1 and 2 , a non-destructive ultrasonic testing instrument for plate welds includes a U-shaped plate 1 , a positioning clamping device 2 and a mobile testing device 3 , wherein the U-shaped plate 1 is provided with the positioning clamping device 2 and the mobile testing device 3 .

1 and 2 , the positioning and clamping device 2 comprises a guiding mechanism 21, a positioning mechanism 22, a clamping mechanism 23 and a blocking mechanism 24. The blocking mechanism 24 is arranged at the rear end of the U-shaped plate 1, the clamping mechanism 23 is arranged on the left side of the U-shaped plate 1, and the guiding mechanism 21 and the positioning mechanism 22 are arranged on the right side of the U-shaped plate 1 in sequence from front to back, and the clamping mechanism 23 and the positioning mechanism 22 are relatively distributed on the left and right. During specific operation, the positions of the positioning mechanism 22, the guiding mechanism 21 and the blocking mechanism 24 are first adjusted according to the size of the plate 100, and then the plate 100 to be inspected is transported from the front end of the U-shaped plate 1 to the U-shaped plate 1 manually or by existing machinery, and the position of the plate 100 is first adjusted by the guiding mechanism 21, and when the rear end of the plate 100 conflicts with the blocking mechanism 24, the plate 100 is clamped between the clamping mechanism 23 and the positioning mechanism 22 by the clamping mechanism 23.

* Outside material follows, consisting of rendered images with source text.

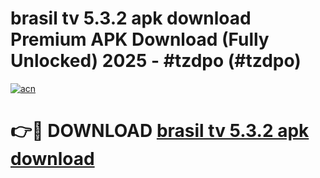 # brasil tv 5.3.2 apk download Premium APK Download (Fully Unlocked) 2025 - #tzdpo (#tzdpo)

[![acn](https://github.com/user-attachments/assets/0f9c940e-d8b0-45ae-aac7-cd30a18b3e1c)](https://app.mediaupload.pro?title=brasil_tv_5.3.2_apk_download&ref=14F)

# 👉🔴 DOWNLOAD [brasil tv 5.3.2 apk download](https://app.mediaupload.pro?title=brasil_tv_5.3.2_apk_download&ref=14F)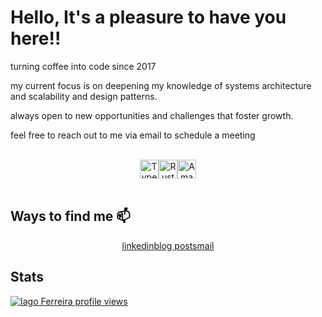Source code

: # Hello, It's a pleasure to have you here!!

turning coffee into code since 2017  

my current focus is on deepening my knowledge of systems architecture and scalability and design patterns.  

always open to new opportunities and challenges that foster growth.

feel free to reach out to me via email to schedule a meeting

<br/>
<div align="center" style="display: flex; justify-content: center; align-items: center; flex-direction: row">
    <img align="center" alt="Typescript" height="30" width="30" src="https://cdn.jsdelivr.net/gh/devicons/devicon@latest/icons/typescript/typescript-original.svg" /> 
    <img align="center" alt="Rust" height="30" width="30" src="https://cdn.jsdelivr.net/gh/devicons/devicon@latest/icons/rust/rust-original.svg" /> 
    <img align="center" alt="Amazon Web Services" height="30" width="30" src="https://cdn.jsdelivr.net/gh/devicons/devicon@latest/icons/amazonwebservices/amazonwebservices-original-wordmark.svg" />
</div>
<br/>

## Ways to find me 📫
<div align="center" style="display: flex; justify-content: center; align-items: center; flex-direction: row">
    <a href="https://www.linkedin.com/in/iagxferreira/">linkedin</a>
    <a href="https://www.iago-ferreira.com/blog">blog posts</a>
    <a href="mailto:iago-ferreira@outlook.com">mail</a>
</div>


## Stats
[![Iago Ferreira profile views](https://u8views.com/api/v1/github/profiles/48165335/views/day-week-month-total-count.svg)](https://u8views.com/github/iagxferreira)
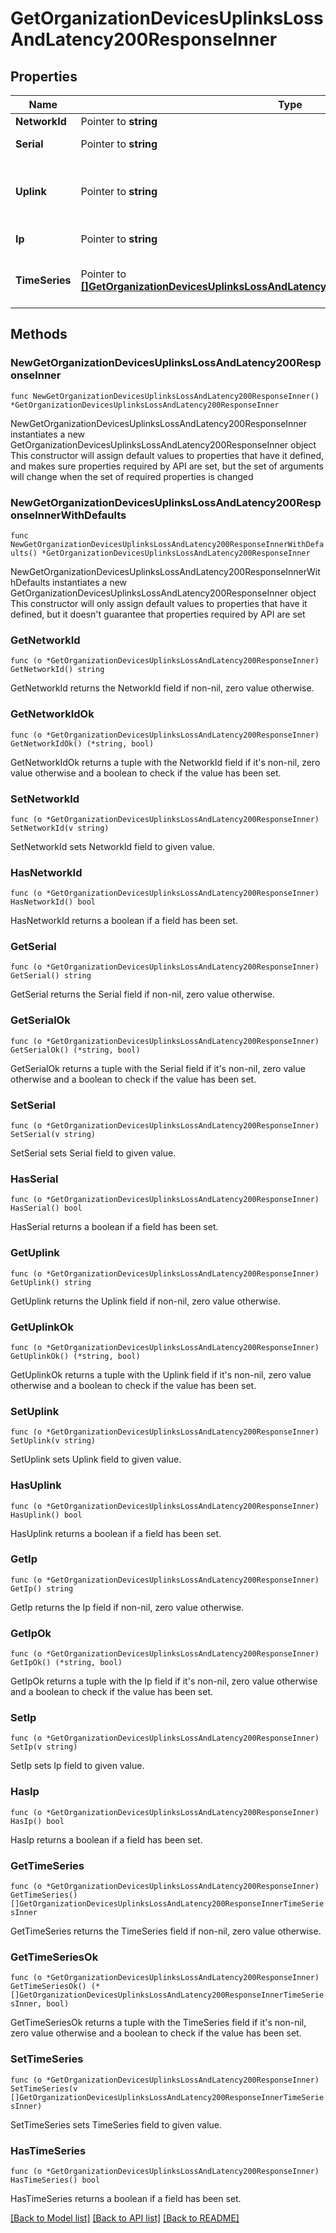 # GetOrganizationDevicesUplinksLossAndLatency200ResponseInner

## Properties

Name | Type | Description | Notes
------------ | ------------- | ------------- | -------------
**NetworkId** | Pointer to **string** | Network ID | [optional] 
**Serial** | Pointer to **string** | Serial of MX device | [optional] 
**Uplink** | Pointer to **string** | Uplink interface (wan1, wan2, or cellular) | [optional] 
**Ip** | Pointer to **string** | IP address of uplink | [optional] 
**TimeSeries** | Pointer to [**[]GetOrganizationDevicesUplinksLossAndLatency200ResponseInnerTimeSeriesInner**](GetOrganizationDevicesUplinksLossAndLatency200ResponseInnerTimeSeriesInner.md) | Loss and latency timeseries data | [optional] 

## Methods

### NewGetOrganizationDevicesUplinksLossAndLatency200ResponseInner

`func NewGetOrganizationDevicesUplinksLossAndLatency200ResponseInner() *GetOrganizationDevicesUplinksLossAndLatency200ResponseInner`

NewGetOrganizationDevicesUplinksLossAndLatency200ResponseInner instantiates a new GetOrganizationDevicesUplinksLossAndLatency200ResponseInner object
This constructor will assign default values to properties that have it defined,
and makes sure properties required by API are set, but the set of arguments
will change when the set of required properties is changed

### NewGetOrganizationDevicesUplinksLossAndLatency200ResponseInnerWithDefaults

`func NewGetOrganizationDevicesUplinksLossAndLatency200ResponseInnerWithDefaults() *GetOrganizationDevicesUplinksLossAndLatency200ResponseInner`

NewGetOrganizationDevicesUplinksLossAndLatency200ResponseInnerWithDefaults instantiates a new GetOrganizationDevicesUplinksLossAndLatency200ResponseInner object
This constructor will only assign default values to properties that have it defined,
but it doesn't guarantee that properties required by API are set

### GetNetworkId

`func (o *GetOrganizationDevicesUplinksLossAndLatency200ResponseInner) GetNetworkId() string`

GetNetworkId returns the NetworkId field if non-nil, zero value otherwise.

### GetNetworkIdOk

`func (o *GetOrganizationDevicesUplinksLossAndLatency200ResponseInner) GetNetworkIdOk() (*string, bool)`

GetNetworkIdOk returns a tuple with the NetworkId field if it's non-nil, zero value otherwise
and a boolean to check if the value has been set.

### SetNetworkId

`func (o *GetOrganizationDevicesUplinksLossAndLatency200ResponseInner) SetNetworkId(v string)`

SetNetworkId sets NetworkId field to given value.

### HasNetworkId

`func (o *GetOrganizationDevicesUplinksLossAndLatency200ResponseInner) HasNetworkId() bool`

HasNetworkId returns a boolean if a field has been set.

### GetSerial

`func (o *GetOrganizationDevicesUplinksLossAndLatency200ResponseInner) GetSerial() string`

GetSerial returns the Serial field if non-nil, zero value otherwise.

### GetSerialOk

`func (o *GetOrganizationDevicesUplinksLossAndLatency200ResponseInner) GetSerialOk() (*string, bool)`

GetSerialOk returns a tuple with the Serial field if it's non-nil, zero value otherwise
and a boolean to check if the value has been set.

### SetSerial

`func (o *GetOrganizationDevicesUplinksLossAndLatency200ResponseInner) SetSerial(v string)`

SetSerial sets Serial field to given value.

### HasSerial

`func (o *GetOrganizationDevicesUplinksLossAndLatency200ResponseInner) HasSerial() bool`

HasSerial returns a boolean if a field has been set.

### GetUplink

`func (o *GetOrganizationDevicesUplinksLossAndLatency200ResponseInner) GetUplink() string`

GetUplink returns the Uplink field if non-nil, zero value otherwise.

### GetUplinkOk

`func (o *GetOrganizationDevicesUplinksLossAndLatency200ResponseInner) GetUplinkOk() (*string, bool)`

GetUplinkOk returns a tuple with the Uplink field if it's non-nil, zero value otherwise
and a boolean to check if the value has been set.

### SetUplink

`func (o *GetOrganizationDevicesUplinksLossAndLatency200ResponseInner) SetUplink(v string)`

SetUplink sets Uplink field to given value.

### HasUplink

`func (o *GetOrganizationDevicesUplinksLossAndLatency200ResponseInner) HasUplink() bool`

HasUplink returns a boolean if a field has been set.

### GetIp

`func (o *GetOrganizationDevicesUplinksLossAndLatency200ResponseInner) GetIp() string`

GetIp returns the Ip field if non-nil, zero value otherwise.

### GetIpOk

`func (o *GetOrganizationDevicesUplinksLossAndLatency200ResponseInner) GetIpOk() (*string, bool)`

GetIpOk returns a tuple with the Ip field if it's non-nil, zero value otherwise
and a boolean to check if the value has been set.

### SetIp

`func (o *GetOrganizationDevicesUplinksLossAndLatency200ResponseInner) SetIp(v string)`

SetIp sets Ip field to given value.

### HasIp

`func (o *GetOrganizationDevicesUplinksLossAndLatency200ResponseInner) HasIp() bool`

HasIp returns a boolean if a field has been set.

### GetTimeSeries

`func (o *GetOrganizationDevicesUplinksLossAndLatency200ResponseInner) GetTimeSeries() []GetOrganizationDevicesUplinksLossAndLatency200ResponseInnerTimeSeriesInner`

GetTimeSeries returns the TimeSeries field if non-nil, zero value otherwise.

### GetTimeSeriesOk

`func (o *GetOrganizationDevicesUplinksLossAndLatency200ResponseInner) GetTimeSeriesOk() (*[]GetOrganizationDevicesUplinksLossAndLatency200ResponseInnerTimeSeriesInner, bool)`

GetTimeSeriesOk returns a tuple with the TimeSeries field if it's non-nil, zero value otherwise
and a boolean to check if the value has been set.

### SetTimeSeries

`func (o *GetOrganizationDevicesUplinksLossAndLatency200ResponseInner) SetTimeSeries(v []GetOrganizationDevicesUplinksLossAndLatency200ResponseInnerTimeSeriesInner)`

SetTimeSeries sets TimeSeries field to given value.

### HasTimeSeries

`func (o *GetOrganizationDevicesUplinksLossAndLatency200ResponseInner) HasTimeSeries() bool`

HasTimeSeries returns a boolean if a field has been set.


[[Back to Model list]](../README.md#documentation-for-models) [[Back to API list]](../README.md#documentation-for-api-endpoints) [[Back to README]](../README.md)


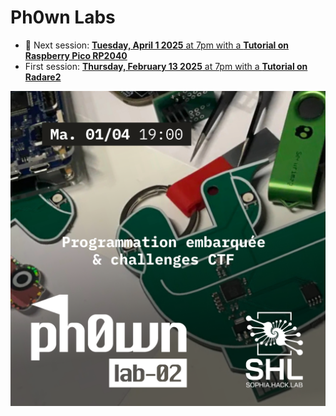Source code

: # Ph0wn Labs

- :date: Next session: [**Tuesday, April 1 2025** at 7pm with a **Tutorial on Raspberry Pico RP2040**](./lab-02/README.md)
-  First session: [**Thursday, February 13 2025** at 7pm with a **Tutorial on Radare2**](./lab-01/README.md)


![](./images/lab-02_1.png)
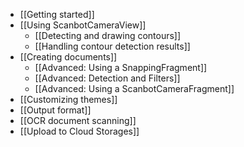 * [[Getting started]]
* [[Using ScanbotCameraView]]
    * [[Detecting and drawing contours]]
    * [[Handling contour detection results]]
* [[Creating documents]]
    * [[Advanced: Using a SnappingFragment]]
    * [[Advanced: Detection and Filters]]
    * [[Advanced: Using a ScanbotCameraFragment]]
* [[Customizing themes]]
* [[Output format]]
* [[OCR document scanning]]
* [[Upload to Cloud Storages]]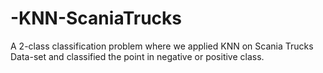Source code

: # -KNN-ScaniaTrucks
A 2-class classification problem where we applied KNN on Scania Trucks Data-set and classified the point in negative or positive class.

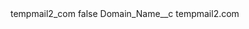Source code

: <?xml version="1.0" encoding="UTF-8"?>
<CustomMetadata xmlns="http://soap.sforce.com/2006/04/metadata" xmlns:xsi="http://www.w3.org/2001/XMLSchema-instance" xmlns:xsd="http://www.w3.org/2001/XMLSchema">
    <label>tempmail2_com</label>
    <protected>false</protected>
    <values>
        <field>Domain_Name__c</field>
        <value xsi:type="xsd:string">tempmail2.com</value>
    </values>
</CustomMetadata>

Referring to Figures 1 to 3, the barrier mechanism 24 includes a U-shaped clip 241, a connecting strip 242, a return frame 243 and a barrier plate 244. A return frame 243 is provided on the rear side of the U-shaped plate 1, and the return frame 243 is arranged with upper and lower openings. A barrier plate 244 is provided in the return frame 243 for sliding up and down. The return frame 243 is connected to connecting strips 242 on both sides. A U-shaped clip 241 is installed on the end of the connecting strip 242 away from the return frame 243, and the U-shaped clip 241 is clamped on the side wall of the U-shaped plate 1.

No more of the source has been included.